*Task details:* For the entries that follow, say how many lines hold the string "example", with nothing else in the reply.

━━━━━━━━━━━━━━━━

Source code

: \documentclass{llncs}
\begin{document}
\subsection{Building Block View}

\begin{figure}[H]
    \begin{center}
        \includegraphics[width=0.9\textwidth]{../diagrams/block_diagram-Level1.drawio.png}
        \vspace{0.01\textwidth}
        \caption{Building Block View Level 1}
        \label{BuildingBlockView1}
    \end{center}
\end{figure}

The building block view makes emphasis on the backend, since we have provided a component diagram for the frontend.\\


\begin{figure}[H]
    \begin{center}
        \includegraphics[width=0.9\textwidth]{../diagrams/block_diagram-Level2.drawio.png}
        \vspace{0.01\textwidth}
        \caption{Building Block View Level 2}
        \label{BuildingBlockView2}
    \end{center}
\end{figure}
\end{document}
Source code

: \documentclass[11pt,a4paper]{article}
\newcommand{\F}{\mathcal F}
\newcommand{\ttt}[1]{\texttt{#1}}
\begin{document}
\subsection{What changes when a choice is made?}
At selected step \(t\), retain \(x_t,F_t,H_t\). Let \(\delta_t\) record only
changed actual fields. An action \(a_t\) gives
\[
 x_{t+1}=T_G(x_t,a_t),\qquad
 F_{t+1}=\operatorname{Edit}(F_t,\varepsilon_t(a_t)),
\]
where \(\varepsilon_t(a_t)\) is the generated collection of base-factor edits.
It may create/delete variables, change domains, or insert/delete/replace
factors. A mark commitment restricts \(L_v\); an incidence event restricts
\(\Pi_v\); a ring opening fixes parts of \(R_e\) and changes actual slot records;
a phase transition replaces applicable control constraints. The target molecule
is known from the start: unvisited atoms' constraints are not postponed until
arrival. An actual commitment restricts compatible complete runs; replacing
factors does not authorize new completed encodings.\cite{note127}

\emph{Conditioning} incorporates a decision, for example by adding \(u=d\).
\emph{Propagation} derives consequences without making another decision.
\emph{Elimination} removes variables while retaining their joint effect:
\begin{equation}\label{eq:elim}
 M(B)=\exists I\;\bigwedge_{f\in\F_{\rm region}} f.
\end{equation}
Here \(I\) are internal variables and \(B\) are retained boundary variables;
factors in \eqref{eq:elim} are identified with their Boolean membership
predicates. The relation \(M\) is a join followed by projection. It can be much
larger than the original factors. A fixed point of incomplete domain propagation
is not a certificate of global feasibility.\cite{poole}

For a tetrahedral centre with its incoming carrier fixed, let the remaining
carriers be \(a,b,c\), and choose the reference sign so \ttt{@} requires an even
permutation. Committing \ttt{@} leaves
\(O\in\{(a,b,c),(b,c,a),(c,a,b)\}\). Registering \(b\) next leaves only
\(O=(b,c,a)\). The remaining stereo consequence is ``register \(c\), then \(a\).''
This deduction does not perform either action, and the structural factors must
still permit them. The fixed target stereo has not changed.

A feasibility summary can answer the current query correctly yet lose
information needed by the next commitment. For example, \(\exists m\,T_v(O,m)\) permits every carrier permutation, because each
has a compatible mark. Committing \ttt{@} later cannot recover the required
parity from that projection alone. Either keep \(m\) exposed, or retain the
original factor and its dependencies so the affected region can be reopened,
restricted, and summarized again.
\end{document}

━━━━━━━━━━━━━━━━

*Reply:* 2